Stored items:
● ● ● ● ● ● ●
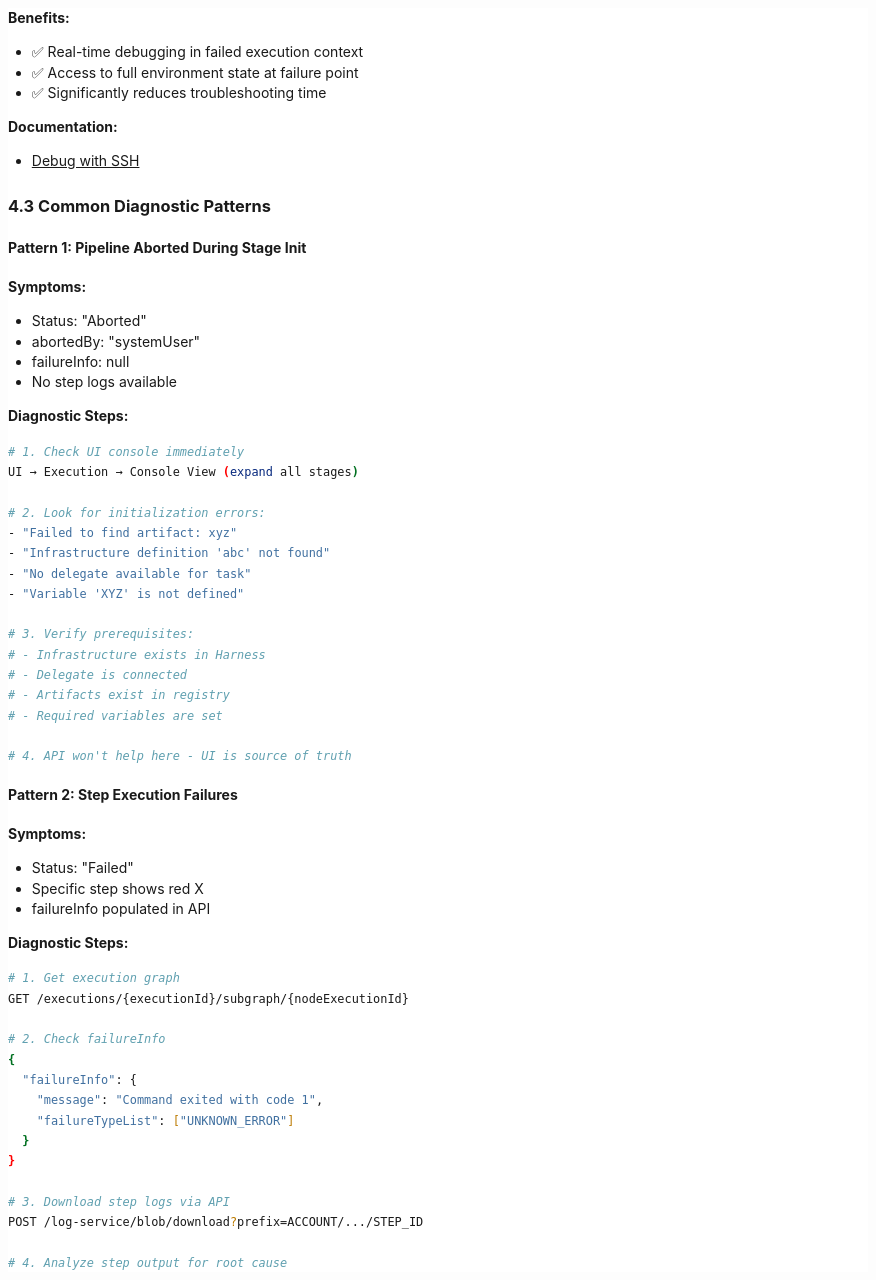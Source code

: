 **Benefits:**
- ✅ Real-time debugging in failed execution context
- ✅ Access to full environment state at failure point
- ✅ Significantly reduces troubleshooting time

**Documentation:**
- [Debug with SSH](https://developer.harness.io/docs/continuous-integration/troubleshoot-ci/debug-mode/)

### 4.3 Common Diagnostic Patterns

#### Pattern 1: Pipeline Aborted During Stage Init

**Symptoms:**
- Status: "Aborted"
- abortedBy: "systemUser"
- failureInfo: null
- No step logs available

**Diagnostic Steps:**
```bash
# 1. Check UI console immediately
UI → Execution → Console View (expand all stages)

# 2. Look for initialization errors:
- "Failed to find artifact: xyz"
- "Infrastructure definition 'abc' not found"
- "No delegate available for task"
- "Variable 'XYZ' is not defined"

# 3. Verify prerequisites:
# - Infrastructure exists in Harness
# - Delegate is connected
# - Artifacts exist in registry
# - Required variables are set

# 4. API won't help here - UI is source of truth
```

#### Pattern 2: Step Execution Failures

**Symptoms:**
- Status: "Failed"
- Specific step shows red X
- failureInfo populated in API

**Diagnostic Steps:**
```bash
# 1. Get execution graph
GET /executions/{executionId}/subgraph/{nodeExecutionId}

# 2. Check failureInfo
{
  "failureInfo": {
    "message": "Command exited with code 1",
    "failureTypeList": ["UNKNOWN_ERROR"]
  }
}

# 3. Download step logs via API
POST /log-service/blob/download?prefix=ACCOUNT/.../STEP_ID

# 4. Analyze step output for root cause
```
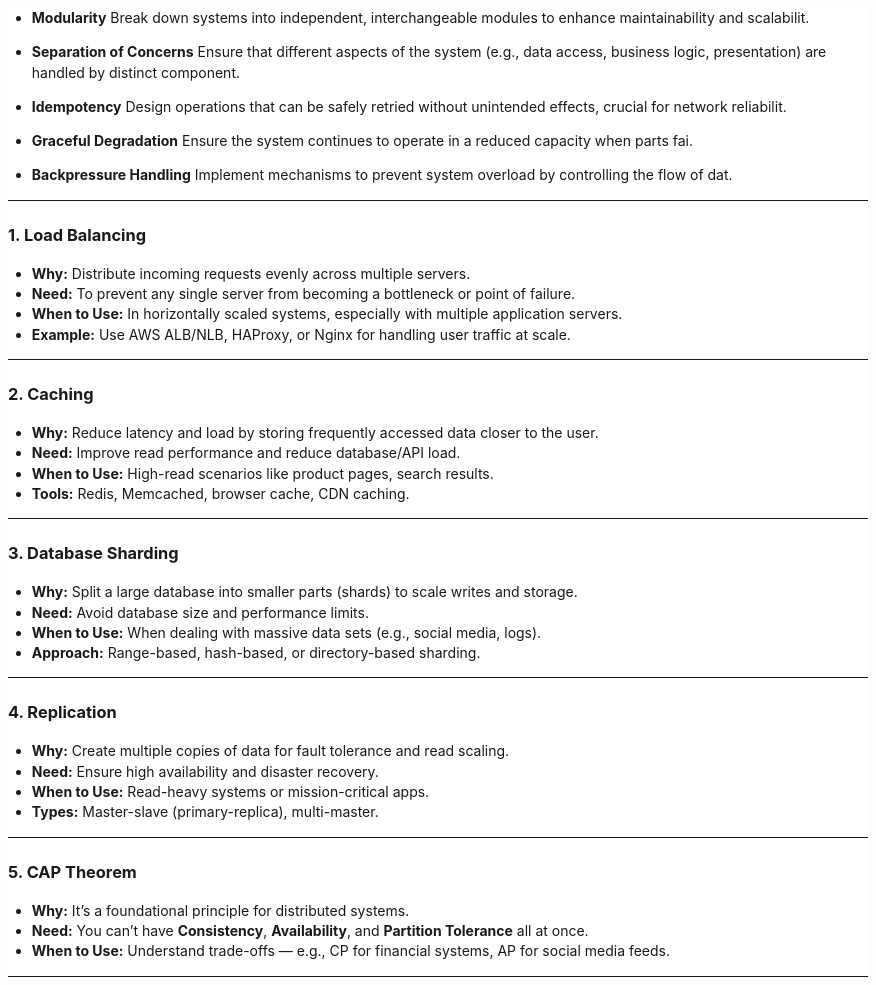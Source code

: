 - **Modularity** Break down systems into independent, interchangeable modules to enhance maintainability and scalabilit.

- **Separation of Concerns** Ensure that different aspects of the system (e.g., data access, business logic, presentation) are handled by distinct component.

- **Idempotency** Design operations that can be safely retried without unintended effects, crucial for network reliabilit.

- **Graceful Degradation** Ensure the system continues to operate in a reduced capacity when parts fai.

- **Backpressure Handling** Implement mechanisms to prevent system overload by controlling the flow of dat.




---

### 1. **Load Balancing**
- **Why:** Distribute incoming requests evenly across multiple servers.
- **Need:** To prevent any single server from becoming a bottleneck or point of failure.
- **When to Use:** In horizontally scaled systems, especially with multiple application servers.
- **Example:** Use AWS ALB/NLB, HAProxy, or Nginx for handling user traffic at scale.

---

### 2. **Caching**
- **Why:** Reduce latency and load by storing frequently accessed data closer to the user.
- **Need:** Improve read performance and reduce database/API load.
- **When to Use:** High-read scenarios like product pages, search results.
- **Tools:** Redis, Memcached, browser cache, CDN caching.

---

### 3. **Database Sharding**
- **Why:** Split a large database into smaller parts (shards) to scale writes and storage.
- **Need:** Avoid database size and performance limits.
- **When to Use:** When dealing with massive data sets (e.g., social media, logs).
- **Approach:** Range-based, hash-based, or directory-based sharding.

---

### 4. **Replication**
- **Why:** Create multiple copies of data for fault tolerance and read scaling.
- **Need:** Ensure high availability and disaster recovery.
- **When to Use:** Read-heavy systems or mission-critical apps.
- **Types:** Master-slave (primary-replica), multi-master.

---

### 5. **CAP Theorem**
- **Why:** It’s a foundational principle for distributed systems.
- **Need:** You can’t have **Consistency**, **Availability**, and **Partition Tolerance** all at once.
- **When to Use:** Understand trade-offs — e.g., CP for financial systems, AP for social media feeds.

---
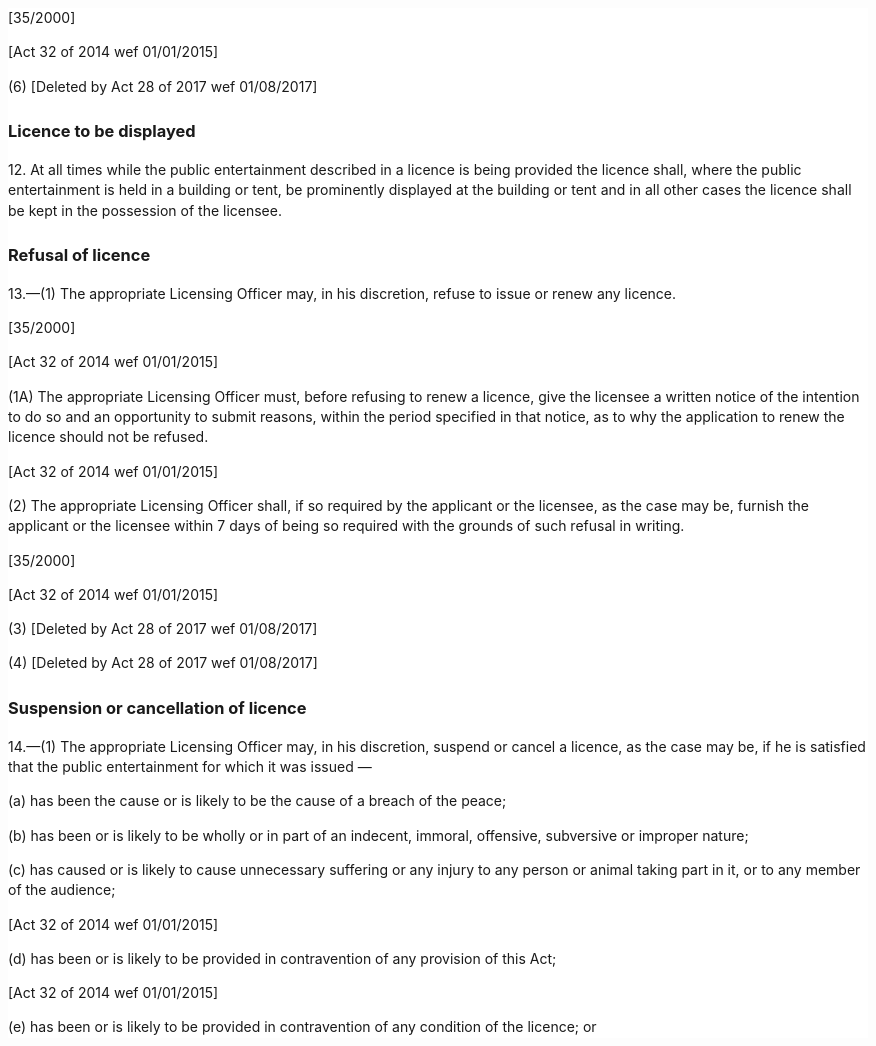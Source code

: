 [35/2000]

[Act 32 of 2014 wef 01/01/2015]

(6) [Deleted by Act 28 of 2017 wef 01/08/2017]

### Licence to be displayed

12\. At all times while the public entertainment described in a licence is being provided the licence shall, where the public entertainment is held in a building or tent, be prominently displayed at the building or tent and in all other cases the licence shall be kept in the possession of the licensee.

### Refusal of licence

13\.—(1) The appropriate Licensing Officer may, in his discretion, refuse to issue or renew any licence.

[35/2000]

[Act 32 of 2014 wef 01/01/2015]

(1A) The appropriate Licensing Officer must, before refusing to renew a licence, give the licensee a written notice of the intention to do so and an opportunity to submit reasons, within the period specified in that notice, as to why the application to renew the licence should not be refused.

[Act 32 of 2014 wef 01/01/2015]

(2) The appropriate Licensing Officer shall, if so required by the applicant or the licensee, as the case may be, furnish the applicant or the licensee within 7 days of being so required with the grounds of such refusal in writing.

[35/2000]

[Act 32 of 2014 wef 01/01/2015]

(3) [Deleted by Act 28 of 2017 wef 01/08/2017]

(4) [Deleted by Act 28 of 2017 wef 01/08/2017]

### Suspension or cancellation of licence

14\.—(1) The appropriate Licensing Officer may, in his discretion, suspend or cancel a licence, as the case may be, if he is satisfied that the public entertainment for which it was issued —

(a) has been the cause or is likely to be the cause of a breach of the peace;

(b) has been or is likely to be wholly or in part of an indecent, immoral, offensive, subversive or improper nature;

(c) has caused or is likely to cause unnecessary suffering or any injury to any person or animal taking part in it, or to any member of the audience;

[Act 32 of 2014 wef 01/01/2015]

(d) has been or is likely to be provided in contravention of any provision of this Act;

[Act 32 of 2014 wef 01/01/2015]

(e) has been or is likely to be provided in contravention of any condition of the licence; or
● ● ● ● ● ● ●
WHAT NEEDS TO BE DONE:
Every line from the line containing "- **Need:** Improve" through the line containing "- **Need:** Avoid" in the records above must be retyped exactly. Leave out the rest.

SOLVED PROBLEM:
- **Need:** Improve read performance and reduce database/API load.
- **When to Use:** High-read scenarios like product pages, search results.
- **Tools:** Redis, Memcached, browser cache, CDN caching.

---

### 3. **Database Sharding**
- **Why:** Split a large database into smaller parts (shards) to scale writes and storage.
- **Need:** Avoid database size and performance limits.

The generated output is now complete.